Use mathematical induction to prove that \(9\) divides \({n^3} + {\left( {n + 1} \right)^3} + {\left( {n + 2} \right)^3}\) whenever \(n\)is a nonnegative integer.

Short answer

It is proved that\(9\)divides\({n^3} + {\left( {n + 1} \right)^3} + {\left( {n + 2} \right)^3}\)whenever nis a nonnegative integer.

Step-by-step solution

Principle of Mathematical Induction

Consider the propositional function\(P\left( n \right)\). Consider two actions to prove that\(P\left( n \right)\)evaluates to accurate for all set of positive integers\(n\).

Consider the first basic step is to confirm that \(P\left( 1 \right)\)true.

Consider the inductive step is to demonstrate that for any positive integer k the conditional statement \[P\left( k \right) \to P\left( {k + 1} \right)\]is true.

 Step 2: Prove the basis step

Let,\(P\left( n \right)\): “\(9\) divides\({n^3} + {\left( {n + 1} \right)^3} + {\left( {n + 2} \right)^3}\)”

In the basis step, we need to prove that\(P\left( 1 \right)\)is true.

For finding statement\(P\left( 1 \right)\)substituting\(1\)for\(n\)in the statement.

\(\begin{array}{c}{n^3} + {\left( {n + 1} \right)^3} + {\left( {n + 2} \right)^3} = {1^3} + {\left( {1 + 1} \right)^3} + {\left( {1 + 2} \right)^3}\\ = 1 + 8 + 27\\ = 36\end{array}\)

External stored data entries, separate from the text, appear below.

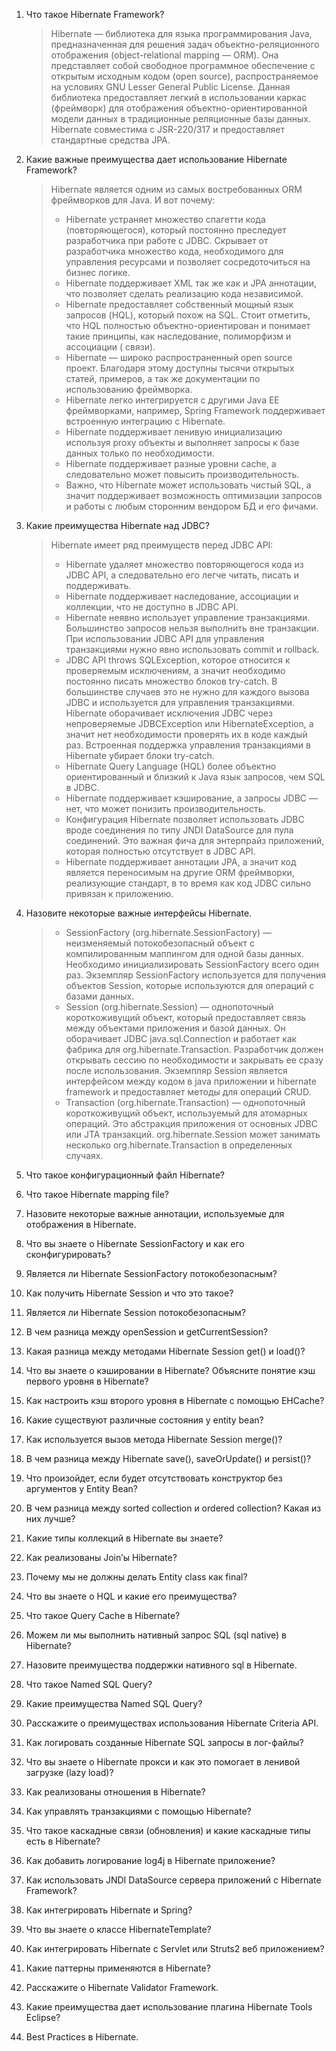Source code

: 1. Что такое Hibernate Framework?
   > Hibernate — библиотека для языка программирования Java, предназначенная для
   решения задач объектно-реляционного отображения (object-relational mapping —
   ORM). Она представляет собой свободное программное обеспечение с открытым
   исходным кодом (open source), распространяемое на условиях GNU Lesser General
   Public License. Данная библиотека предоставляет легкий в использовании
   каркас (фреймворк) для отображения объектно-ориентированной модели данных в
   традиционные реляционные базы данных. Hibernate совместима с JSR-220/317 и
   предоставляет стандартные средства JPA.

2. Какие важные преимущества дает использование Hibernate Framework?
   > Hibernate является одним из самых востребованных ORM фреймворков для Java.
   И вот почему:
   > - Hibernate устраняет множество спагетти кода (повторяющегося), который
       постоянно преследует разработчика при работе с JDBC. Скрывает от
       разработчика множество кода, необходимого для управления ресурсами и
       позволяет сосредоточиться на бизнес логике.
   > - Hibernate поддерживает XML так же как и JPA аннотации, что позволяет
       сделать реализацию кода независимой.
   > - Hibernate предоставляет собственный мощный язык запросов (HQL), который
       похож на SQL. Стоит отметить, что HQL полностью объектно-ориентирован и
       понимает такие принципы, как наследование, полиморфизм и ассоциации (
       связи).
   > - Hibernate — широко распространенный open source проект. Благодаря этому
       доступны тысячи открытых статей, примеров, а так же документации по
       использованию фреймворка.
   > - Hibernate легко интегрируется с другими Java EE фреймворками, например,
       Spring Framework поддерживает встроенную интеграцию с Hibernate.
   > - Hibernate поддерживает ленивую инициализацию используя proxy объекты и
       выполняет запросы к базе данных только по необходимости.
   > - Hibernate поддерживает разные уровни cache, а следовательно может
       повысить производительность.
   > - Важно, что Hibernate может использовать чистый SQL, а значит поддерживает
       возможность оптимизации запросов и работы с любым сторонним вендором БД и
       его фичами.

3. Какие преимущества Hibernate над JDBC?
   > Hibernate имеет ряд преимуществ перед JDBC API:
   > - Hibernate удаляет множество повторяющегося кода из JDBC API, а
       следовательно его легче читать, писать и поддерживать.
   > - Hibernate поддерживает наследование, ассоциации и коллекции, что не
       доступно в JDBC API.
   > - Hibernate неявно использует управление транзакциями. Большинство запросов
       нельзя выполнить вне транзакции. При использовании JDBC API для
       управления транзакциями нужно явно использовать commit и rollback.
   > - JDBC API throws SQLException, которое относится к проверяемым
       исключениям, а значит необходимо постоянно писать множество блоков
       try-catch. В большинстве случаев это не нужно для каждого вызова JDBC и
       используется для управления транзакциями. Hibernate оборачивает
       исключения JDBC через непроверяемые JDBCException или HibernateException,
       а значит нет необходимости проверять их в коде каждый раз. Встроенная
       поддержка управления транзакциями в Hibernate убирает блоки try-catch.
   > - Hibernate Query Language (HQL) более объектно ориентированный и близкий к
       Java язык запросов, чем SQL в JDBC.
   > - Hibernate поддерживает кэширование, а запросы JDBC — нет, что может
       понизить производительность.
   > - Конфигурация Hibernate позволяет использовать JDBC вроде соединения по
       типу JNDI DataSource для пула соединений. Это важная фича для энтерпрайз
       приложений, которая полностью отсутствует в JDBC API.
   > - Hibernate поддерживает аннотации JPA, а значит код является переносимым
       на другие ORM фреймворки, реализующие стандарт, в то время как код JDBC
       сильно привязан к приложению.

4. Назовите некоторые важные интерфейсы Hibernate.
   > - SessionFactory (org.hibernate.SessionFactory) — неизменяемый
       потокобезопасный объект с компилированным маппингом для одной базы
       данных. Необходимо инициализировать SessionFactory всего один раз.
       Экземпляр SessionFactory используется для получения объектов Session,
       которые используются для операций с базами данных.
   > - Session (org.hibernate.Session) — однопоточный короткоживущий объект,
       который предоставляет связь между объектами приложения и базой данных.
       Он оборачивает JDBC java.sql.Connection и работает как фабрика для
       org.hibernate.Transaction. Разработчик должен открывать сессию по
       необходимости и закрывать ее сразу после использования. Экземпляр
       Session является интерфейсом между кодом в java приложении и hibernate
       framework и предоставляет методы для операций CRUD.
   > - Transaction (org.hibernate.Transaction) — однопоточный короткоживущий
       объект, используемый для атомарных операций. Это абстракция приложения
       от основных JDBC или JTA транзакций. org.hibernate.Session может
       занимать несколько org.hibernate.Transaction в определенных случаях.

5. Что такое конфигурационный файл Hibernate?
   >

6. Что такое Hibernate mapping file?
   >

7. Назовите некоторые важные аннотации, используемые для отображения в
   Hibernate.

8. Что вы знаете о Hibernate SessionFactory и как его сконфигурировать?

9. Является ли Hibernate SessionFactory потокобезопасным?

10. Как получить Hibernate Session и что это такое?

11. Является ли Hibernate Session потокобезопасным?

12. В чем разница между openSession и getCurrentSession?

13. Какая разница между методами Hibernate Session get() и load()?

14. Что вы знаете о кэшировании в Hibernate? Объясните понятие кэш первого
    уровня в Hibernate?

15. Как настроить кэш второго уровня в Hibernate с помощью EHCache?

16. Какие существуют различные состояния у entity bean?

17. Как используется вызов метода Hibernate Session merge()?

18. В чем разница между Hibernate save(), saveOrUpdate() и persist()?

19. Что произойдет, если будет отсутствовать конструктор без аргументов у Entity
    Bean?

20. В чем разница между sorted collection и ordered collection? Какая из них
    лучше?

21. Какие типы коллекций в Hibernate вы знаете?

22. Как реализованы Join’ы Hibernate?

23. Почему мы не должны делать Entity class как final?

24. Что вы знаете о HQL и какие его преимущества?


25. Что такое Query Cache в Hibernate?


26. Можем ли мы выполнить нативный запрос SQL (sql native) в Hibernate?


27. Назовите преимущества поддержки нативного sql в Hibernate.


28. Что такое Named SQL Query?


29. Какие преимущества Named SQL Query?


30. Расскажите о преимуществах использования Hibernate Criteria API.

31. Как логировать созданные Hibernate SQL запросы в лог-файлы?

32. Что вы знаете о Hibernate прокси и как это помогает в ленивой загрузке (lazy
    load)?

33. Как реализованы отношения в Hibernate?

34. Как управлять транзакциями с помощью Hibernate?

35. Что такое каскадные связи (обновления) и какие каскадные типы есть в
    Hibernate?

36. Как добавить логирование log4j в Hibernate приложение?

37. Как использовать JNDI DataSource сервера приложений с Hibernate Framework?

38. Как интегрировать Hibernate и Spring?

39. Что вы знаете о классе HibernateTemplate?

40. Как интегрировать Hibernate с Servlet или Struts2 веб приложением?

41. Какие паттерны применяются в Hibernate?

42. Расскажите о Hibernate Validator Framework.

43. Какие преимущества дает использование плагина Hibernate Tools Eclipse?

44. Best Practices в Hibernate.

It is known that\(36\)is divisible by 9.

From the above, we can see that the statement \(P\left( 1 \right)\) is true this is also known as the basis step of the proof.

Prove the Inductive step

In the inductive step, we need to prove that, if\(P\left( k \right)\)is true, then\(P\left( {k + 1} \right)\)is also true.

That is,

\(P\left( k \right) \to P\left( {k + 1} \right)\)is true for all positive integers k.

In the inductive hypothesis, we assume that\(P\left( k \right)\)is true for any arbitrary positive integer\(k\)

That is\(9\)divides\({k^3} + {\left( {k + 1} \right)^3} + {\left( {k + 2} \right)^3}\).

Now show that\(P\left( {k + 1} \right)\)is also true.

Therefore, replace\(k\)with\(k + 1\)in the statement.

\(\begin{array}{c}{\left( {k + 1} \right)^3} + {\left( {k + 1 + 1} \right)^3} + {\left( {k + 1 + 2} \right)^3} = {\left( {k + 1} \right)^3} + {\left( {k + 2} \right)^3} + {\left( {k + 3} \right)^3}\\ = {\left( {k + 1} \right)^3} + {\left( {k + 2} \right)^3} + {k^3} + 9{k^2} + 9k + 27\\ = \left[ {{{\left( {k + 1} \right)}^3} + {{\left( {k + 2} \right)}^3} + {k^3}} \right] + 9\left[ {{k^2} + k + 3} \right]\end{array}\)

The first term of the expression is divisible by 9 from the inductive hypothesis and second term is also divisible by 9.

Since both the terms are divisible by 9, therefore\({\left( {k + 1} \right)^3} + {\left( {k + 1 + 1} \right)^3} + {\left( {k + 1 + 2} \right)^3}\)

Is also divisible by 9.

From the above, it is seen that\(P\left( {k + 1} \right)\)is also true.

Hence,\(P\left( {k + 1} \right)\)is true under the assumption that\(P\left( k \right)\)is true. This

completes the inductive step.

Hence, it is proved that\(9\)divides\({n^3} + {\left( {n + 1} \right)^3} + {\left( {n + 2} \right)^3}\)whenever nis a nonnegative integer.